The entropy of a discretized PDF depends on the number of bins used in the discretization 
(Figure 3a). For enough bins, the entropy is linearly related to the logarithm of the bin 
number. In particular, when a doubling in the bin number generates an entropy increase of 
1.0 bits, the salient features of the PDF have been captured by the discretization. A 
regression line can be used to assess the sufficiency of the bin number (Figure 3a, thin 
lines). The distance from a calculated entropy to the regression line can be considered an 
entropy binning error, quantified in bits, and introduced by insufficient binning (Figure 3a, 
right). Entropies calculated from the logarithmic PDFs {red-brown) are universally closer to 
their asymptotes than those calculated from the linear PDFs (grey-black). Note that entropies 
from the linear and logarithmic PDFs do not asymptote to the same lines: logarithmic PDFs 
yield higher entropies. 

Subsequent information calculations can only be as good as the underlying entropy 
calculations. If the bins used are not enough for the entropy estimates to asymptote to their 
regression line, the calculated information will be reduced relative to the true information. 
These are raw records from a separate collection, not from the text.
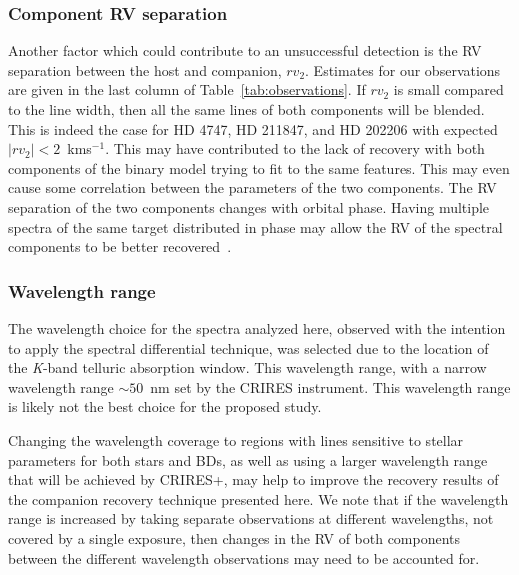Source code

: \documentclass[fleqn,usenatbib]{mnras}
\begin{document}
\subsubsection{Component RV separation}
\label{subsubsec:rv_seperation}
Another factor which could contribute to an unsuccessful detection is the RV separation between the host and companion, \(rv_2\). Estimates for our observations are given in the last column of Table~\ref{tab:observations}. If \({rv}_2\) is small compared to the line width, then all the same lines of both components will be blended. This is indeed the case for {HD 4747}, {HD 211847}, and {HD 202206} with expected \(|{rv}_2| < 2\)~kms\(^{-1}\). This may have contributed to the lack of recovery with both components of the binary model trying to fit to the same features. This may even cause some correlation between the parameters of the two components. The RV separation of the two components changes with orbital phase. Having multiple spectra of the same target distributed in phase may allow the RV of the spectral components to be better recovered~\citep[e.g.][]{czekala_disentangling_2017, sablowski_spectral_2016}. 


\subsubsection {Wavelength range}
\label{subsubsec:wavelenght_range_limitation}
The wavelength choice for the spectra analyzed here, observed with the intention to apply the spectral differential technique, was selected due to the location of the \textit{K}-band telluric absorption window. This wavelength range, with a narrow wavelength range \(\sim50\)~nm set by the CRIRES instrument. This wavelength range is likely not the best choice for the proposed study. 

Changing the wavelength coverage to regions with lines sensitive to stellar parameters for both stars and BDs, as well as using a larger wavelength range that will be achieved by CRIRES+, may help to improve the recovery results of the companion recovery technique presented here. We note that if the wavelength range is increased by taking separate observations at different wavelengths, not covered by a single exposure, then changes in the RV of both components between the different wavelength observations may need to be accounted for. 
\end{document}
This reduction is neither variability nor bias, and no amount of data sampling can correct for 
it. If the salient features of the distribution carmot be captured by the birmed PDF, all 
information calculations will asymptote to an incorrect value. To demonstrate this 
relationship, the original distributions (a) were combined with the other parameterization 
with equal probability to enable information calculations. We assumed that some unknown 
input drove the neuron to generate an ISI from distribution (a) or distribution (b-d) (Figure 
3b-d, respectively), with equal probability. Thus, if the two distributions were identical, 
mutual information would be 0 bits; if the two distributions were exclusive, information 
would be 1 bit. Given that all distributions had some degree of overlap, all informations 
should be between 0 and 1 bit. 

Unlike the entropies, the informations asymptote to a constant value, independent of bin 
number. Furthermore and thankfully, information calculated from the linear and logarithmic 
PDFs approach the same value. Thus, we are assured that regardless of our binning 
technique, we can measure all of the information and report the same values, so long as we 
have enough bins and enough data to fill them with appropriate probabilities. However, the 
logarithmic PDFs yield information values approaching the true value with far fewer bins 
than the linear PDFs in every case. With only 10 bins, most of the logarithmic PDF 
information values are nearing their asymptote, while the linear PDF information values are 
essentially zero. Quantifying the distance of an information measure to its asymptote, we 
calculate the information binning error, also quantified in bits, and introduced by insufficient 
binning (Figures 3b-d, right). Note that the information binning error nears zero for the 
logarithmic PDFs by 100 bins. Around -700 bins would be needed to achieve equally 
correct information from the linear PDFs.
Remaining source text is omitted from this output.